J Biomol Struct Dyn. 2015;33(11):2479-90. doi: 10.1080/07391102.2014.1001793. Epub 2015 Jan 23.
Lysine acetylation and ubiquitination are two primary post-translational modifications (PTMs) in most eukaryotic proteins. Lysine residues are targets for both types of PTMs, resulting in different cellular roles. With the increasing availability of protein sequences and PTM data, it is challenging to distinguish the two types of PTMs on lysine residues. Experimental approaches are often laborious and time consuming. There is an urgent need for computational tools to distinguish between lysine acetylation and ubiquitination. In this study, we developed a novel method, called DAUFSA (distinguish between lysine acetylation and lysine ubiquitination with feature selection and analysis), to discriminate ubiquitinated and acetylated lysine residues. The method incorporated several types of features: PSSM (position-specific scoring matrix) conservation scores, amino acid factors, secondary structures, solvent accessibilities, and disorder scores. By using the mRMR (maximum relevance minimum redundancy) method and the IFS (incremental feature selection) method, an optimal feature set containing 290 features was selected from all incorporated features. A dagging-based classifier constructed by the optimal features achieved a classification accuracy of 69.53%, with an MCC of .3853. An optimal feature set analysis showed that the PSSM conservation score features and the amino acid factor features were the most important attributes, suggesting differences between acetylation and ubiquitination. Our study results also supported previous findings that different motifs were employed by acetylation and ubiquitination. The feature differences between the two modifications revealed in this study are worthy of experimental validation and further investigation.

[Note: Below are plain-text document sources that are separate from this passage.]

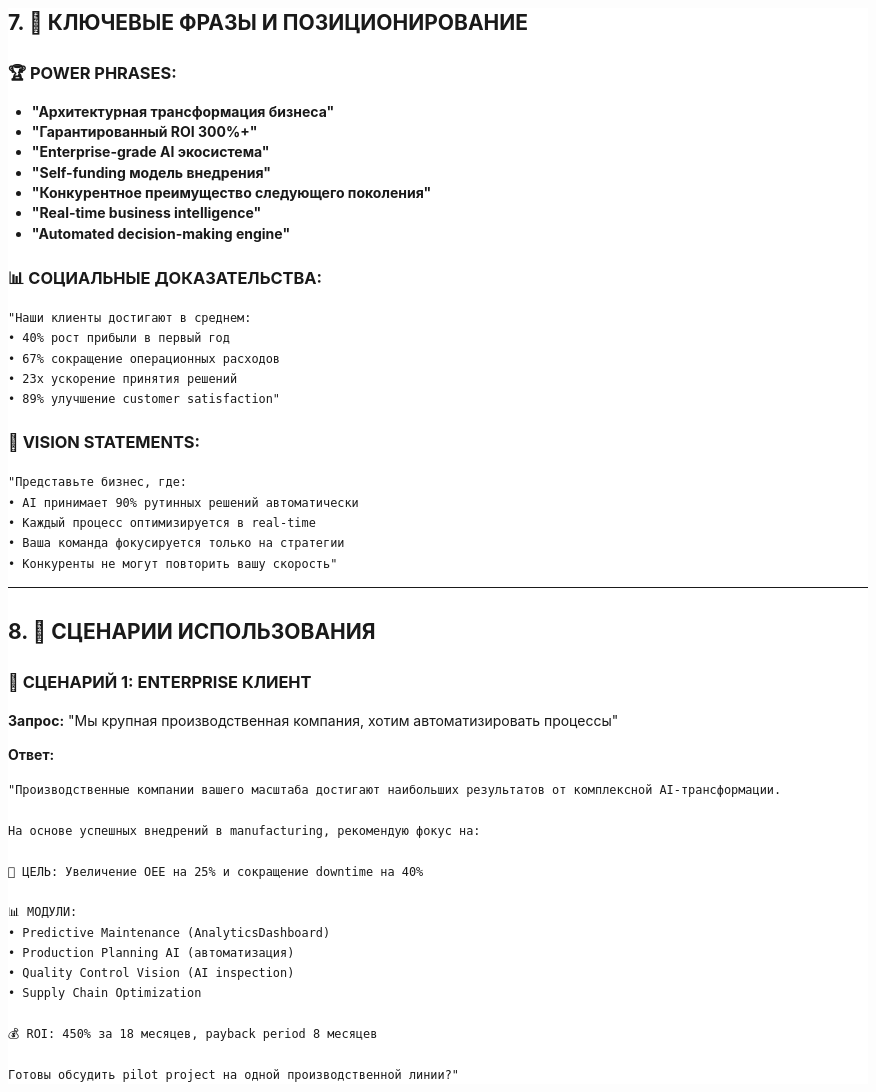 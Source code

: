 ## 7. 🎯 КЛЮЧЕВЫЕ ФРАЗЫ И ПОЗИЦИОНИРОВАНИЕ

### 🏆 **POWER PHRASES:**

- **"Архитектурная трансформация бизнеса"**
- **"Гарантированный ROI 300%+"**
- **"Enterprise-grade AI экосистема"**
- **"Self-funding модель внедрения"**
- **"Конкурентное преимущество следующего поколения"**
- **"Real-time business intelligence"**
- **"Automated decision-making engine"**

### 📊 **СОЦИАЛЬНЫЕ ДОКАЗАТЕЛЬСТВА:**

```
"Наши клиенты достигают в среднем:
• 40% рост прибыли в первый год
• 67% сокращение операционных расходов
• 23x ускорение принятия решений
• 89% улучшение customer satisfaction"
```

### 🔮 **VISION STATEMENTS:**

```
"Представьте бизнес, где:
• AI принимает 90% рутинных решений автоматически
• Каждый процесс оптимизируется в real-time
• Ваша команда фокусируется только на стратегии
• Конкуренты не могут повторить вашу скорость"
```

---

## 8. 🎪 СЦЕНАРИИ ИСПОЛЬЗОВАНИЯ

### 🏢 **СЦЕНАРИЙ 1: ENTERPRISE КЛИЕНТ**

**Запрос:** "Мы крупная производственная компания, хотим автоматизировать процессы"

**Ответ:**
```
"Производственные компании вашего масштаба достигают наибольших результатов от комплексной AI-трансформации.

На основе успешных внедрений в manufacturing, рекомендую фокус на:

🎯 ЦЕЛЬ: Увеличение OEE на 25% и сокращение downtime на 40%

📊 МОДУЛИ:
• Predictive Maintenance (AnalyticsDashboard)
• Production Planning AI (автоматизация)
• Quality Control Vision (AI inspection)
• Supply Chain Optimization

💰 ROI: 450% за 18 месяцев, payback period 8 месяцев

Готовы обсудить pilot project на одной производственной линии?"
```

赖氨酸乙酰化和泛素化是大多数真核生物蛋白质中两种主要的翻译后修饰(PTM)。赖氨酸残基是这两种类型PTM的作用靶点,导致了不同的细胞功能。随着蛋白质序列和PTM数据的日益丰富,区分赖氨酸残基上的这两种类型的PTM具有挑战性。实验方法通常既费力又耗时。迫切需要计算工具来区分赖氨酸乙酰化和泛素化。在本研究中,我们开发了一种名为DAUFSA(通过特征选择和分析区分赖氨酸乙酰化和赖氨酸泛素化)的新方法,以区分泛素化和乙酰化的赖氨酸残基。该方法纳入了几种类型的特征:位置特异性评分矩阵(PSSM)保守得分、氨基酸因子、二级结构、溶剂可及性和无序得分。通过使用最大相关最小冗余(mRMR)方法和增量特征选择(IFS)方法,从所有纳入的特征中选择了一个包含290个特征的最优特征集。由最优特征构建的基于袋装法的分类器达到了69.53%的分类准确率,马修斯相关系数(MCC)为0.3853。最优特征集分析表明,PSSM保守得分特征和氨基酸因子特征是最重要的属性,表明乙酰化和泛素化之间存在差异。我们的研究结果也支持了先前的发现,即乙酰化和泛素化使用不同的基序。本研究揭示的两种修饰之间的特征差异值得进行实验验证和进一步研究。